Afraid of Breast Cancer?

BUST FREE WITH...
BUSTING LOOSE: CANCER SURVIVORS
TELL YOU WHAT DOCTORS WON'T

Available from Amazon and your local bookstores

Special offer for the holidays at http://www.cherylswanson.net/


EXCERPT

Why It’s So Good to be Bad

No matter where we are, the shadow that trots behind us is definitely four-footed.
-Clarissa Pinkola Estés, Women Who Run With the Wolves

She smiled, or I never would have met her.

She wasn’t smiling at me; she was smiling at her own wit in the pages of an article she was editing. The woman had great cheekbones and nice features ruled by huge blue eyes. In spite of what chemotherapy had done to her appearance, she looked younger than forty-two.

I said hello and knelt to pet the golden Labrador retriever dozing at her feet. I’d just finished a follow-up appointment and my rumbling stomach had sent me to a San Francisco dockside café. The tables were crowded with investment bankers and tech-heads discussing how to make a million bucks that afternoon. There were also a few patients undergoing cancer treatment at the nearby hospital—including Julia, who I soon found out was also a writer.

I didn’t plan to sit with Julia, partly because I am shy and partly because she was sitting in direct sunlight. Like me, her head wasn’t covered and I could almost smell the UV rays sizzling off her bald skull.

“Chemo is a bitch, isn’t it,” she said casually, as I stroked the Lab’s velvety head.

I’m not sitting with you, I thought. I’ll find a table in the shade.

“It feels good, doesn’t it?” She smiled a private smile.

“What feels good?” As if magnetized, my fingers kept rumpling the Lab’s soft fur.

Her smile got broader. “Hair.”

The Lab’s name was Riddles. Riddles’ owner snapped shut her writing notebook and asked me to join her.

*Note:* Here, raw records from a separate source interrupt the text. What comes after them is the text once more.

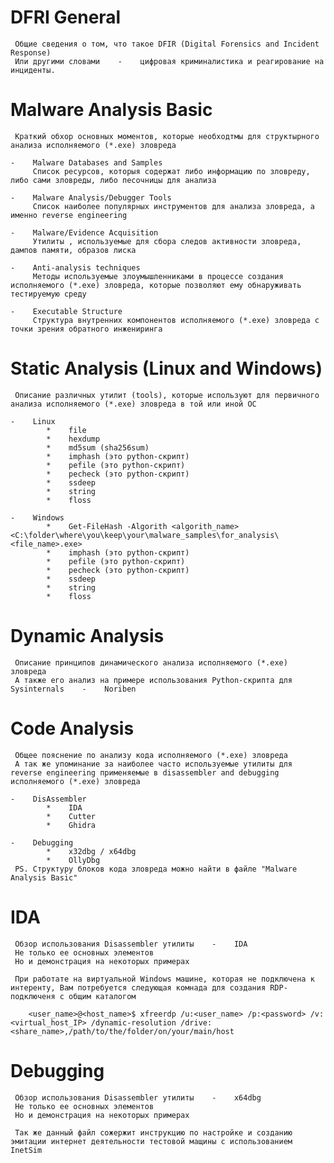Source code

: #    DFRI General
     Общие сведения о том, что такое DFIR (Digital Forensics and Incident Response)
     Или другими словами    -    цифровая криминалистика и реагирование на инциденты.

#    Malware Analysis Basic
     Краткий обхор основных моментов, которые необходтмы для структырного анализа исполняемого (*.exe) зловреда

    -    Malware Databases and Samples
         Список ресурсов, которыя содержат либо информацию по зловреду, либо сами зловреды, либо песочницы для анализа

    -    Malware Analysis/Debugger Tools
         Список наиболее популярных инструментов для анализа зловреда, а именно reverse engineering

    -    Malware/Evidence Acquisition
         Утилиты , используемые для сбора следов активности зловреда, дампов памяти, образов лиска

    -    Anti-analysis techniques
         Методы используемые злоумышленниками в процессе создания исполняемого (*.exe) зловреда, которые позволяют ему обнаруживать тестируемую среду

    -    Executable Structure
         Структура внутренних компонентов исполняемого (*.exe) зловреда с точки зрения обратного инжениринга

#    Static Analysis (Linux and Windows)
     Описание различных утилит (tools), которые используют для первичного анализа исполняемого (*.exe) зловреда в той или иной ОС

    -    Linux
            *    file
            *    hexdump
            *    md5sum (sha256sum)
            *    imphash (это python-скрипт)
            *    pefile (это python-скрипт)
            *    pecheck (это python-скрипт)
            *    ssdeep
            *    string
            *    floss

    -    Windows
            *    Get-FileHash -Algorith <algorith_name> <C:\folder\where\you\keep\your\malware_samples\for_analysis\<file_name>.exe>
            *    imphash (это python-скрипт)
            *    pefile (это python-скрипт)
            *    pecheck (это python-скрипт)
            *    ssdeep
            *    string
            *    floss

#    Dynamic Analysis
     Описание принципов динамического анализа исполняемого (*.exe) зловреда
     А также его анализ на примере использования Python-скрипта для Sysinternals    -    Noriben

#    Code Analysis
     Общее пояснение по анализу кода исполняемого (*.exe) зловреда
     А так же упоминание за наиболее часто используемые утилиты для reverse engineering применяемые в disassembler and debugging исполняемого (*.exe) зловреда

    -    DisAssembler
            *    IDA
            *    Cutter
            *    Ghidra

    -    Debugging
            *    x32dbg / x64dbg
            *    OllyDbg
     PS. Структуру блоков кода зловреда можно найти в файле "Malware Analysis Basic"

#    IDA
     Обзор использования Disassembler утилиты    -    IDA
     Не только ее основных элементов
     Но и демонстрация на некоторых примерах

     При работате на виртуальной Windows машине, которая не подключена к интеренту, Вам потребуется следующая комнада для создания RDP-подключеня с общим каталогом

        <user_name>@<host_name>$ xfreerdp /u:<user_name> /p:<password> /v:<virtual_host_IP> /dynamic-resolution /drive:<share_name>,/path/to/the/folder/on/your/main/host

#    Debugging
     Обзор использования Disassembler утилиты    -    x64dbg
     Не только ее основных элементов
     Но и демонстрация на некоторых примерах

     Так же данный файл сожержит инструкцию по настройке и созданию эмитации интернет деятельности тестовой мащины с использованием InetSim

And I did, although you are never supposed to sit in the sun, no matter how good it feels, not in the middle of chemotherapy. Not only does chemotherapy treatment make the skin photo-sensitive, but if you’ve recently lost your hair, you’re exposing skin that hasn’t seen the light of day since you were a baby. And I had just lost my long hair—most of it literally blowing off my skull one day when I went outside, and the rest of it shaved off two days later.

But this was Julia and Julia did that to people. When you were with Julia, the rules didn’t apply. So I sat down with her and ordered pastrami on rye. We chatted about my novel and her series of articles on her father, who had been a southern poet of some note.

I ran into Julia several times after that. It wasn’t long before I found out that she was in a marriage that was more toxic than any chemotherapy. Her husband had reacted to her cancer by telling her that her she looked like a freak and her appearance disgusted him. When she burst into tears, he told her she might as well get it over with and die.

“No matter what, I’m going to live long enough to divorce that bastard,” she told me. “He’s been cheating on me because he thinks I’m helpless, going through chemotherapy. He’ll change his mind when my lawyer gets done with him.”

Starting divorce proceedings in the midst of chemotherapy is hardly an action a therapist would recommend. But I couldn’t help but notice that Julia found it liberating. She was the type of person who was not afraid to go into the darkness alone.

One thing I learned from during my treatment is that cancer makes good marriages better and bad marriages worse. I also learned there are lots of ways women empower themselves to get through the ordeal of cancer treatment. Humor works and so does faith and optimism.

So does consulting the dark side of ourselves.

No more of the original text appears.